Gently used is my choice.....


----------



## JD3430 (Jan 1, 2012)

JD all the way
Double deck design keeps them looking good for decades after others look all dented up and rusted
Superior paint jobs, too.
I have 2 of them. Might buy a 3rd
Had a woods BW180XHD and it looked battle weary after clearing 50 acres of brush.
Then the paint flakes off all the little dents.


----------



## Trotwood2955 (Sep 4, 2012)

Yeah I've always liked the double deck design. Pretty sure this particular model Land Pride has a double deck also.


----------



## IHCman (Aug 27, 2011)

I'd go with a nice used one before buying new.

I bought a new BushHog 15' last year. Looked for a used one for 2 years. Every used one I found they either wanted new price or it looked used to death. Even auction sales they sold high. One month after I bought mine, saw a nice used bushhog a few years old that sold at auction for half of what I'd paid. Wished I'd have waited but oh well.

So far I like my bushhog but it is the only one I've ever used other than a small 7 ft 3point farm king that I have. I've only mowed some weeds, cattails, and a few ditches with it and let a neighbor borrow it to shred some corn stalks.


----------



## Circle MC Farms LLC (Jul 22, 2011)

HX15 all the way. We've had ours since 2005 and it's been used and abused since then. Only issue was one snapped yoke after someone grounded it out into a small hill, but more operator error than anything else. Still cuts great, and the paint is still in decent condition (has the double deck and stump jumpers). Best advice is keep it cleaned off because if it lives outside, the rotting grass is the quickest way to rust the paint off of one.


----------



## rajela (Feb 15, 2014)

> Also may have the chance to get a used Bush Hog 2615L for roughly 1/3 the cost of either of the new ones I mentioned. Has some dings and seen a few acres but been well maintained and I know the family who owns it.


This the route I would go....if you know the mower had been maintained and not abused then this mower will last for years and years if you take care of it.


----------



## JD3430 (Jan 1, 2012)

Couple other nice things on my CX-15 (little heavier than HX-15)

Deere comes with air cushion suspension: air bags/individual springs. Woods only came with one "master spring". It worked, but the Deere rides really nice over bumps

Deere comes with Deck Rings: They keep the blades from striking the underside of mower. Woods didn't come with that. You'll see a lot of old bush hogs will have circular dents in deck from being single layer deck and no deck rings. It a great feature and they should all come that way.

Deere Paint: Deere has a beautiful long lasting paint job. It'll last a long time. The others look good when you buy them, but like a trailer, the paint is not what I would call long lasting. I have a 10 yr old MX-8 that still looks good overall.

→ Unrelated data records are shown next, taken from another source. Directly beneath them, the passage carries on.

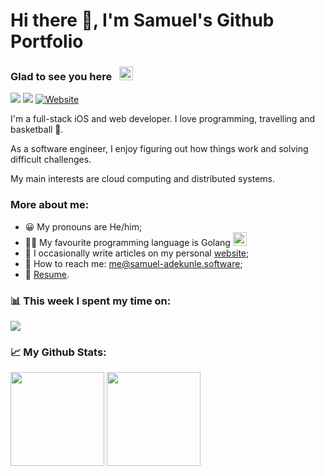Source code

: # Hi there 👋, I'm Samuel's Github Portfolio

### Glad to see you here&nbsp;&nbsp;&nbsp;<a href="#hi-there--im-samuels-github-portfolio"><img height="22em" src="https://visitor-badge.glitch.me/badge?page_id=samuel-adekunle.samuel-adekunle"></img></a>

<!-- Get badges from https://dev.to/envoy_/150-badges-for-github-pnk  -->

<a href="https://linkedin.com/in/samuel-adekunle"><img src="https://img.shields.io/badge/LinkedIn-0077B5?style=for-the-badge&logo=linkedin&logoColor=white"></img></a>
<a href="https://twitter.com/femi__ade"><img src="https://img.shields.io/badge/Twitter-1DA1F2?style=for-the-badge&logo=twitter&logoColor=white"></img></a>
<a href="https://samuel-adekunle.software"><img alt="Website" src="https://img.shields.io/badge/website-%23E34F26.svg?style=for-the-badge&logo=googlechrome&logoColor=white"/></a>

I'm a full-stack iOS and web developer. I love programming, travelling and basketball 🏀.

As a software engineer, I enjoy figuring out how things work and solving difficult challenges.

My main interests are cloud computing and distributed systems.

### More about me:
 - 😀 My pronouns are He/him;
 - 👨‍💻 My favourite programming language is Golang <a href="https://golang.com"><img height="22em" src="https://emojis.slackmojis.com/emojis/images/1454546974/291/golang.png?1454546974"></img></a>
 - 📝 I occasionally write articles on my personal [website](https://samuel-adekunle.software/posts);
 - :postbox: How to reach me: [me@samuel-adekunle.software](mailto:me@samuel-adekunle.software);
 - :necktie: [Resume](https://samuel-adekunle.software/cv.pdf).

### :bar_chart: This week I spent my time on:
<a href="#bar_chart-this-week-i-spent-my-time-on"><img src="https://github-readme-stats.vercel.app/api/wakatime?username=samuel_adekunle&hide_border=true"></img></a>

### :chart_with_upwards_trend: My Github Stats:
<a href="#chart_with_upwards_trend-my-github-stats"><img height="150em" src="https://github-readme-stats.vercel.app/api?hide_border=true&include_all_commits=true&username=samuel-adekunle&count_private=true&show_icons=true&hide=issues" /></a>
<a href="#chart_with_upwards_trend-my-github-stats"><img height="150em" src="https://github-readme-stats.vercel.app/api/top-langs/?username=samuel-adekunle&langs_count=5&hide=HTML,Jupyter%20Notebook,cuda,css,scss,cmake&exclude_repo=C-MIPS-Compiler,AdventOfCode2020,404CircuitSimulator&layout=compact&hide_border=true" /></a>
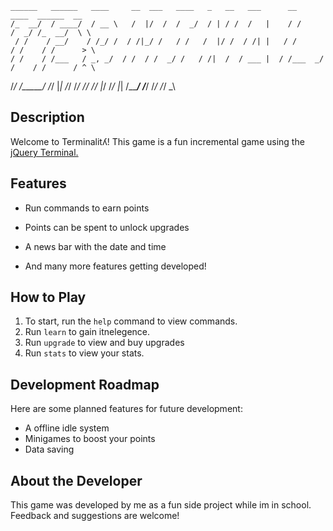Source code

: 

    ______   ______   ____     __  ___   ____   _   __   ___      __      ____  ______  __
    /_  __/  / ____/  / __ \   /  |/  /  /  _/  / | / /  /   |    / /     /  _/ /_  __/  \ \
     / /    / __/    / /_/ /  / /|_/ /   / /   /  |/ /  / /| |   / /      / /    / /      > \ 
    / /    / /___   / _, _/  / /  / /  _/ /   / /|  /  / ___ |  / /___  _/ /    / /      / ^ \ 
   /_/    /_____/  /_/ |_|  /_/  /_/  /___/  /_/ |_/  /_/  |_| /_____/ /___/   /_/      /_/ \_\

## Description
Welcome to Terminalitʎ! This game is a fun incremental game using the [jQuery Terminal.](https://terminal.jcubic.pl/) 

## Features

- Run commands to earn points
- Points can be spent to unlock upgrades
- A news bar with the date and time

- And many more features getting developed!

## How to Play

1. To start, run the `help` command to view commands.
2. Run `learn` to gain itnelegence.
3. Run `upgrade` to view and buy upgrades
4. Run `stats` to view your stats.

## Development Roadmap

Here are some planned features for future development:

- A offline idle system
- Minigames to boost your points
- Data saving

## About the Developer

This game was developed by me as a fun side project while im in school. Feedback and suggestions are welcome!
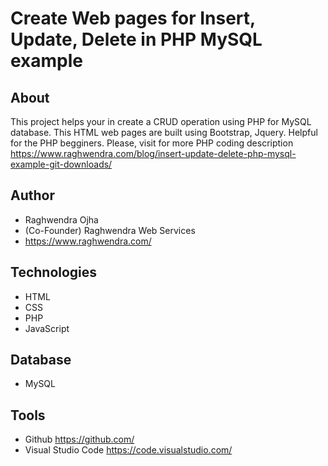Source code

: # Create Web pages for Insert, Update, Delete in PHP MySQL example

## About
This project helps your in create a CRUD operation using PHP for MySQL database. 
This HTML web pages are built using Bootstrap, Jquery.
Helpful for the PHP begginers. 
Please, visit for more PHP coding description  https://www.raghwendra.com/blog/insert-update-delete-php-mysql-example-git-downloads/

## Author
* Raghwendra Ojha
* (Co-Founder) Raghwendra Web Services
* https://www.raghwendra.com/
## Technologies
* HTML
* CSS
* PHP
* JavaScript
## Database
* MySQL

## Tools
* Github https://github.com/
* Visual Studio Code https://code.visualstudio.com/


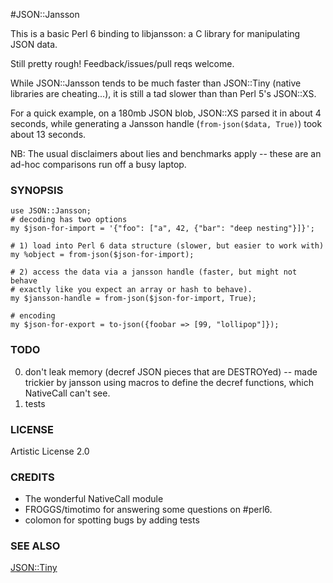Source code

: #JSON::Jansson

This is a basic Perl 6 binding to libjansson: a C library for manipulating JSON data.

Still pretty rough! Feedback/issues/pull reqs welcome.

While JSON::Jansson tends to be much faster than JSON::Tiny (native libraries
are cheating...), it is still a tad slower than than Perl 5's JSON::XS.

For a quick example, on a 180mb JSON blob, JSON::XS parsed it in about 4 seconds,
while generating a Jansson handle (`from-json($data, True)`) took about 13
seconds.

NB: The usual disclaimers about lies and benchmarks apply -- these are an ad-hoc
comparisons run off a busy laptop.

### SYNOPSIS

    use JSON::Jansson;
    # decoding has two options
    my $json-for-import = '{"foo": ["a", 42, {"bar": "deep nesting"}]}';

    # 1) load into Perl 6 data structure (slower, but easier to work with)
    my %object = from-json($json-for-import);

    # 2) access the data via a jansson handle (faster, but might not behave
    # exactly like you expect an array or hash to behave).
    my $jansson-handle = from-json($json-for-import, True);

    # encoding
    my $json-for-export = to-json({foobar => [99, "lollipop"]});

### TODO

0. don't leak memory (decref JSON pieces that are DESTROYed) -- made trickier by jansson using macros to define the decref functions, which NativeCall can't see.
1. tests

### LICENSE

Artistic License 2.0

### CREDITS

* The wonderful NativeCall module 
* FROGGS/timotimo for answering some questions on #perl6.
* colomon for spotting bugs by adding tests

### SEE ALSO

[JSON::Tiny](github.com/moritz/json)
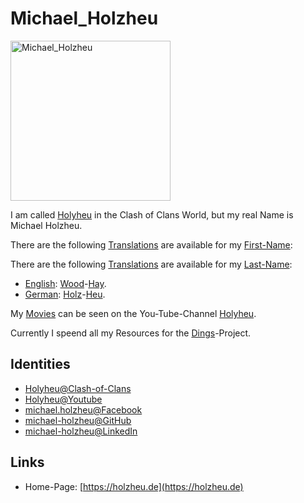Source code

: # Michael_Holzheu

<img src="400000028.jpg" alt="Michael_Holzheu" style="width:256px; height: 256px;"/>

I am called [Holyheu](4.md) in the Clash of Clans World, but my real Name is Michael Holzheu.

There are the following [Translations](60126.md) are available for my [First-Name](180000009.md):

There are the following [Translations](60126.md) are available for my [Last-Name](180000009.md):

- [English](600006.md): [Wood](91000002.md)-[Hay](91000003.md).
- [German](140000025.md): [Holz](91000002.md)-[Heu](91000003.md).

My [Movies](700018.md) can be seen on the You-Tube-Channel [Holyheu](190000002.md).

Currently I speend all my Resources for the [Dings](300000006.md)-Project.

## Identities

- [Holyheu@Clash-of-Clans](4.md)
- [Holyheu@Youtube](190000002.md)
- [michael.holzheu@Facebook](1971099004.md)
- [michael-holzheu@GitHub](1971099003.md)
- [michael-holzheu@LinkedIn](1971099002.md)

## Links

- Home-Page: [https://holzheu.de](https://holzheu.de)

Deere comes with Road lights: They now include a road light kit with turn signals/4ways/brake lights. This is huge for me. I just traveled 15 miles to a site Im cutting, wouldn't want to be without them.

Raised SMV emblem- sure beats the woods SMV emblem that gets torn off first time you back into a branch.

Deere comes with front rear safety chains standard: Woods was optional-came with plastic shields standard.

Landpride may be different. May come with some of those features.


----------



## 506 (Mar 22, 2016)

I just went through this decision making process myself and landed on a MX-15 in January. For me, I thought long and hard about the use of the machine. In the end I landed on a plan to only shred pasture grass with it. I have no intent to run over anything bigger than 1/2" as all that does is bang up the wing or scrape the bottom of the tractor then bang into the center section of the mower. So, I didn't need a driveline or machine capable of running over 3" to 4" trees like the two models you mention. I felt like making the 'mow grass only' decision took me into mowers that required less from my tractor. This saved me money on the initial purchase but also saved me money down the road in terms of less wear and tear on the tractor and less fuel burn.

During this process I had a conversation with my Deere salesman. I was challenging him on his pricing strategy for a Deere and Rhino mower. The learning that came out of the conversation was that this dealership was large enough to get advantaged pricing from Deere. This allowed them to sell Deere products at lower price as compared to other makes/models as well as compared to other Deere dealers in the area. So, if you have the option, you could consider contacting other dealers of either product you are interested in to see if this same pricing deal exists in your region.


----------